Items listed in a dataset
+ + + + + + +

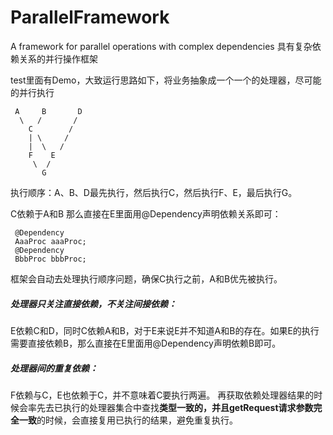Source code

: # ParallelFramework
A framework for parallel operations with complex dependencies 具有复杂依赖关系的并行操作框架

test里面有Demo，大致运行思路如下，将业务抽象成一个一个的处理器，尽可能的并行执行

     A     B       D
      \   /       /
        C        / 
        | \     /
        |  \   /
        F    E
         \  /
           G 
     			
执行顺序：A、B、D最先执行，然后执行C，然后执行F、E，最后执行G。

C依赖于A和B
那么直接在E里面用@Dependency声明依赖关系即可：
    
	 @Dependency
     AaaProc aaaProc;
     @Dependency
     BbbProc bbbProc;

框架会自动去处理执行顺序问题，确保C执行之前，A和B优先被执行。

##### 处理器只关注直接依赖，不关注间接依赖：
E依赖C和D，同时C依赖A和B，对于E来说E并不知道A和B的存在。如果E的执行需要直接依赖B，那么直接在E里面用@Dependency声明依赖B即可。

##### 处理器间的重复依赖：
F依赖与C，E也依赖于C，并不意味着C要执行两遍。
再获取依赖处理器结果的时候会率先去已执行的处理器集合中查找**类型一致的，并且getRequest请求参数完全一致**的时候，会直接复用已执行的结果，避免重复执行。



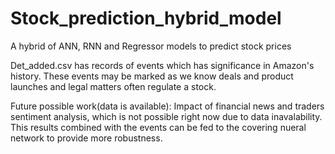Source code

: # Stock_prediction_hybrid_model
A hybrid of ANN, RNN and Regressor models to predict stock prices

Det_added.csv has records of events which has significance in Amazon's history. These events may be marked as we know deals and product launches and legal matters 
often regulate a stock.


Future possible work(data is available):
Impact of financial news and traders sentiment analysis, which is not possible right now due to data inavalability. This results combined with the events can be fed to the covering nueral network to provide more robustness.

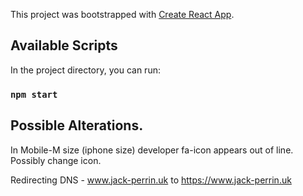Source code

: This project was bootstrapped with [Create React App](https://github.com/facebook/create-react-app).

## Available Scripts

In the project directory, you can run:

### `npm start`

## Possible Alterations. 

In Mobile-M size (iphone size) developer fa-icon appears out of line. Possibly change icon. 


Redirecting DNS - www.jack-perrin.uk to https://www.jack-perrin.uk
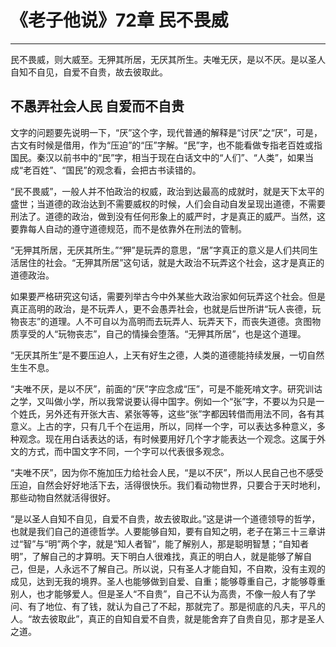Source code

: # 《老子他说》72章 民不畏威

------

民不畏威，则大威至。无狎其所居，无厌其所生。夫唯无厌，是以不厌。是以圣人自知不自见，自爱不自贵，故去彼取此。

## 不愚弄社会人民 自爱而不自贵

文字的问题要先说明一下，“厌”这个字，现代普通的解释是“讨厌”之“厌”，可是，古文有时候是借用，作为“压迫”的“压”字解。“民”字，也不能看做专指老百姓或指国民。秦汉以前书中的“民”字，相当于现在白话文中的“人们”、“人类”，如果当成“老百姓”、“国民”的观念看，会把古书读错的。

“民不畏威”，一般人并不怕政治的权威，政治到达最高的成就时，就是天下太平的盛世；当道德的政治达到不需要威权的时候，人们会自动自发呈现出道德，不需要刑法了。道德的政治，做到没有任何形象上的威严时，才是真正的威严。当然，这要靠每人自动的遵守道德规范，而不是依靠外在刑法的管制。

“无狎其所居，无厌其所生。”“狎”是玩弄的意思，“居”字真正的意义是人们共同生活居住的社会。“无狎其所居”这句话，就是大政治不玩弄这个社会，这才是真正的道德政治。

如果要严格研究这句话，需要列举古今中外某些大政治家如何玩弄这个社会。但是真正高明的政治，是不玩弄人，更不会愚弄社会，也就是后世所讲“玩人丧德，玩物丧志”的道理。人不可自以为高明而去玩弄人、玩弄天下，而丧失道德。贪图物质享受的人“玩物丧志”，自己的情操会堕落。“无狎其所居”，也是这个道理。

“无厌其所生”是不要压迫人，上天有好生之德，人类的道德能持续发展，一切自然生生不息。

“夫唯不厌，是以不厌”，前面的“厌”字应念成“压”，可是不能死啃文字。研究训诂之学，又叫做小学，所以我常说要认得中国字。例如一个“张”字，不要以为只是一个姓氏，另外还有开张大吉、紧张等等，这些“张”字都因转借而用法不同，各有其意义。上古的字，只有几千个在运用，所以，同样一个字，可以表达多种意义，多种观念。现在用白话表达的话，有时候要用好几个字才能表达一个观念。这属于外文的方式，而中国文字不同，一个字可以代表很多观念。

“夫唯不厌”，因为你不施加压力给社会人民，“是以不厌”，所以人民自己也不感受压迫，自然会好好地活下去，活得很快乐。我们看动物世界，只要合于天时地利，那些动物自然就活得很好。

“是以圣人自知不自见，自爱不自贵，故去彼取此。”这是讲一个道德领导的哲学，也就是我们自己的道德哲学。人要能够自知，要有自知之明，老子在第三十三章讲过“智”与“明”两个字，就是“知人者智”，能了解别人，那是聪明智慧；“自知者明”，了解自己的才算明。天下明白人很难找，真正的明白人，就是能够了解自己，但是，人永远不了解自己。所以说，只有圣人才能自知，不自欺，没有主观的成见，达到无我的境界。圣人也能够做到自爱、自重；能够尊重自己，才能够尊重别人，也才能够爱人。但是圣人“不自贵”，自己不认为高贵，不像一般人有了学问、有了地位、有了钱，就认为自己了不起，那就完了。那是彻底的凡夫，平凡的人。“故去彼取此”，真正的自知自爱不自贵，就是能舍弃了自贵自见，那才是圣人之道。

+ + + + + + +

### Task instructions
Each line above that contains "with" counts once; report the total of such lines and nothing more.

### Exercise result
3